Cercai di fare un passo indietro, ma il signor Benson mi seguì da vicino. Il suo sorriso diabolico mi fece rabbrividire. "Certo che posso, fiorellino: sono il suo capo. Adesso prenda questa lettera di dimissioni, la bruci e continui a lavorare per me. O la denuncio per violazione del contratto".
"Mi sta ricattando!" Esclamai.
Ridacchiò, facendo scorrere il suo sguardo sulle curve del mio corpo e provocandomi la pelle d'oca sulle braccia. Mi passò una mano intorno alla vita e mi tirò a sé, facendomi urlare di sorpresa.
"Certo, passerotta, la sto ricattando", mi riposizionò una ciocca di capelli dietro l'orecchio. "Ora che l'ho conosciuta, non la lascerò andare. le consiglio di fare la cosa più intelligente: dimenticare questa lettera di dimissioni e continuare il suo lavoro".
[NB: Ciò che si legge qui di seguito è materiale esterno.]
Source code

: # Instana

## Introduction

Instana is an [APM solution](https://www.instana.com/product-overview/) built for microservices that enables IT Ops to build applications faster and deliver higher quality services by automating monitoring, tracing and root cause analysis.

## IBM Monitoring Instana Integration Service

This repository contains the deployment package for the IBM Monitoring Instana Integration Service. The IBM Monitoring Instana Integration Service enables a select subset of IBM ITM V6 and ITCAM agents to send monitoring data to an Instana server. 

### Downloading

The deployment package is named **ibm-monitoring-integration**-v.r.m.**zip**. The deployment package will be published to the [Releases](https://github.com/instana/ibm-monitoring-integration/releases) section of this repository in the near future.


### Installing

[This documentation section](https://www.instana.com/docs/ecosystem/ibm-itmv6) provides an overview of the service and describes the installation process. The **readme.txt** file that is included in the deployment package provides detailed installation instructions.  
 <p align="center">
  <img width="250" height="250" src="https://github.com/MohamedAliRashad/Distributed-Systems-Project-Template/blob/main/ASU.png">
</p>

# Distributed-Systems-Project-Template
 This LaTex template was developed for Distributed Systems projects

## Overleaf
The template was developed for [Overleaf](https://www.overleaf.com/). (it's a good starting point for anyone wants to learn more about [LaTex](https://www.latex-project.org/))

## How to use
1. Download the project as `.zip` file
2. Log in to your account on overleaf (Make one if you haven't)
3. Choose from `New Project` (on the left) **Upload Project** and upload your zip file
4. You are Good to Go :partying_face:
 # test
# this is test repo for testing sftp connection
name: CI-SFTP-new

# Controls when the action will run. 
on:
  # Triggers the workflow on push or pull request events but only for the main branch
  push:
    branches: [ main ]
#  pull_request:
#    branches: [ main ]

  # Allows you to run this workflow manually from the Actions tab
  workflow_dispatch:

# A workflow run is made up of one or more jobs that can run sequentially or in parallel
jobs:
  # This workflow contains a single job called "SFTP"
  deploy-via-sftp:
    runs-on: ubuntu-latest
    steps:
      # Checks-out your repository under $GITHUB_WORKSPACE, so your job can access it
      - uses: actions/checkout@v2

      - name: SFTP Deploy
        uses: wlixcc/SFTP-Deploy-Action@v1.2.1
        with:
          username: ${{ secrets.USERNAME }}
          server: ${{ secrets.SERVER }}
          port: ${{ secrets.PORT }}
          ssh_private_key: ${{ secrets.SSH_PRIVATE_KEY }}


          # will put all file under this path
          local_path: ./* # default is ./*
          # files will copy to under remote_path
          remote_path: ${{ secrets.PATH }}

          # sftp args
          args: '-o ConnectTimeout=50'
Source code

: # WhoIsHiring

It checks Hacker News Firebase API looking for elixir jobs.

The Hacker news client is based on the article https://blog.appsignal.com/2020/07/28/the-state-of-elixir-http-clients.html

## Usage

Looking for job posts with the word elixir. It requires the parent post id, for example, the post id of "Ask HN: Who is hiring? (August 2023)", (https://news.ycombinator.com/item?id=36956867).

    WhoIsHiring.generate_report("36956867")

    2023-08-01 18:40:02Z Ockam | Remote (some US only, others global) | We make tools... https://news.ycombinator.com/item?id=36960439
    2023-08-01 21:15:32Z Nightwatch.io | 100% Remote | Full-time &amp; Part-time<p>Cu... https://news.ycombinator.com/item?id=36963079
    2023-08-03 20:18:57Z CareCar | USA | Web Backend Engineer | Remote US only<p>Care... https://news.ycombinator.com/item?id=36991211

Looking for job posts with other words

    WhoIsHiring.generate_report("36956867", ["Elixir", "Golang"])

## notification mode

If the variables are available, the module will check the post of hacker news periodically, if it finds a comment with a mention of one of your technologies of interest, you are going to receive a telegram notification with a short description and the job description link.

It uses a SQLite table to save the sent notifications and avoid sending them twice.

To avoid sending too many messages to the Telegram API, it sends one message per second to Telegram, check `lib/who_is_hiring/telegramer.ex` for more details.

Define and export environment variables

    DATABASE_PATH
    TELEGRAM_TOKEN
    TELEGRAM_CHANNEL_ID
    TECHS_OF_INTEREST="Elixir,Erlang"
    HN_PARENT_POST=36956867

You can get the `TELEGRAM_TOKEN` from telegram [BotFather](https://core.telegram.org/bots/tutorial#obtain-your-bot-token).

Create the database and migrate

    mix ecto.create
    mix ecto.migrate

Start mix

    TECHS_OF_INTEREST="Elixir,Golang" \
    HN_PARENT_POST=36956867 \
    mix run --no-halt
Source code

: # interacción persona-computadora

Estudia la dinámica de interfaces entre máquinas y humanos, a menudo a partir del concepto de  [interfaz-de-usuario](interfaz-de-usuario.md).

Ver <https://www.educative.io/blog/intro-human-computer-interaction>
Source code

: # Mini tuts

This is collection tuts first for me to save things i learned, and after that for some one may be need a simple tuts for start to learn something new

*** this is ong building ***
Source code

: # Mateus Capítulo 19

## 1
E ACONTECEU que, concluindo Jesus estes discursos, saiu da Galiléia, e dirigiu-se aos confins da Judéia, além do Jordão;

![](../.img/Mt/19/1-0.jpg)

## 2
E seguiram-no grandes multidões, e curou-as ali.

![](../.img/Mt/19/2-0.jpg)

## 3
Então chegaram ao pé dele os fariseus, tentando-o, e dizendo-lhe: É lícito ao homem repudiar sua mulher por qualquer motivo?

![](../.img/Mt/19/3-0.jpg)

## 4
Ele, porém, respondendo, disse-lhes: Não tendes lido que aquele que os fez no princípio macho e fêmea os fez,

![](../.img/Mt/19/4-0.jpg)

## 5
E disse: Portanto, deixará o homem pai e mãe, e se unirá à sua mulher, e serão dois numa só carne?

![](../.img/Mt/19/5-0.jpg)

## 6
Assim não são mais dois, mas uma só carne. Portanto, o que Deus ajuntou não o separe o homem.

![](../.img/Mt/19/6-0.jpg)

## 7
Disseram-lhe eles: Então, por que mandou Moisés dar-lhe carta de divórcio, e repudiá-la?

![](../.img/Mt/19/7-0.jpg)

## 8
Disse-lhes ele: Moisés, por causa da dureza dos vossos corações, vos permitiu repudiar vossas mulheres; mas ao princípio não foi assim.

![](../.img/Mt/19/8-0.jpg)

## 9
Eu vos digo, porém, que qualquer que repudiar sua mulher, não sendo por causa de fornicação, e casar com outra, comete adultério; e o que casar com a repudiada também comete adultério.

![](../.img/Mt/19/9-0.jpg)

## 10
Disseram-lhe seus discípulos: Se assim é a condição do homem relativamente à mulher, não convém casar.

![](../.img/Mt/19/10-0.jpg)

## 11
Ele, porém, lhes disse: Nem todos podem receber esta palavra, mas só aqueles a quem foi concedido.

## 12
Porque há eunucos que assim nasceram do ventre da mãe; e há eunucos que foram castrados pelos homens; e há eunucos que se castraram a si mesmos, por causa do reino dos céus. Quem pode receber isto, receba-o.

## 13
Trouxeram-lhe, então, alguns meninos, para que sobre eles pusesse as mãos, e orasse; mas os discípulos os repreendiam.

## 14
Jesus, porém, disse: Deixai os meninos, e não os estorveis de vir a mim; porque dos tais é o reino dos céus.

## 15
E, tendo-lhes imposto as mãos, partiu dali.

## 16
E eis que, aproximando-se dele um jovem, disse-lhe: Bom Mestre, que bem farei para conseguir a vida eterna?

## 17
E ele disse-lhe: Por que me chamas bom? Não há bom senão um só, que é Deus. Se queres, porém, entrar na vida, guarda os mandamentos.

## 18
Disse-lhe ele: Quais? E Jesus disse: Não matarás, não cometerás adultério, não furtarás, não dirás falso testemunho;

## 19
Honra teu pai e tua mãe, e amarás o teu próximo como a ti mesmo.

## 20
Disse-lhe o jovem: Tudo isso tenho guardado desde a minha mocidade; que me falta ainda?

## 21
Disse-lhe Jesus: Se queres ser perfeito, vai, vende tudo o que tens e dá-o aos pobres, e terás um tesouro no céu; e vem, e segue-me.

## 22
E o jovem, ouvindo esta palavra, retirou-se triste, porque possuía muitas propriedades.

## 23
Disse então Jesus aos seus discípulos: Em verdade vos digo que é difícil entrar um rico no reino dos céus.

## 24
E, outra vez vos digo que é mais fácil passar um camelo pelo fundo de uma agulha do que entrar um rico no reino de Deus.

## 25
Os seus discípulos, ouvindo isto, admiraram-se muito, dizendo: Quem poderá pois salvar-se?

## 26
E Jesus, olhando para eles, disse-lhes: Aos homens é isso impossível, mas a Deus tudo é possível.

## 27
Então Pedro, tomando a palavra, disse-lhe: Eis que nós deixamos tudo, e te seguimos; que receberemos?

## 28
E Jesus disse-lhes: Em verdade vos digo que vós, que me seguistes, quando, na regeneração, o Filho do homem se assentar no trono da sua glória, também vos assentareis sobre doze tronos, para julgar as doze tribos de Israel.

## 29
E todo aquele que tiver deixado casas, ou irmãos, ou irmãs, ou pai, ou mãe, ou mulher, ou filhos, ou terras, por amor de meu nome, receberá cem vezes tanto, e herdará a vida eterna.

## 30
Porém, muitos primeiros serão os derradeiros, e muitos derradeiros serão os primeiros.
La sua testa si abbassò e mi accarezzò il collo, facendomi sussultare. "Non vedo l'ora di lavorare insieme", disse, rilasciandomi bruscamente e facendomi inciampare.
"Mi porti una tazza di caffè, signorina Pritchett", disse mettendomi una mano sulla schiena e spingendomi in avanti verso l'ascensore. Aveva il pieno controllo e non era minimamente spettinato, mentre io ero in uno stato di totale confusione ormonale.
Lavorai per il resto della giornata, continuando a ripetermi che non sarebbe finita lì: per quanto il signor Benson pensasse di aver vinto, non sapeva che quando decidevo di fare una cosa, mi assicuravo di portarla a conclusione a prescindere da tutto.
Avevo deciso di dimettermi da quell'azienda e l'avrei fatto: al diavolo il signor Benson.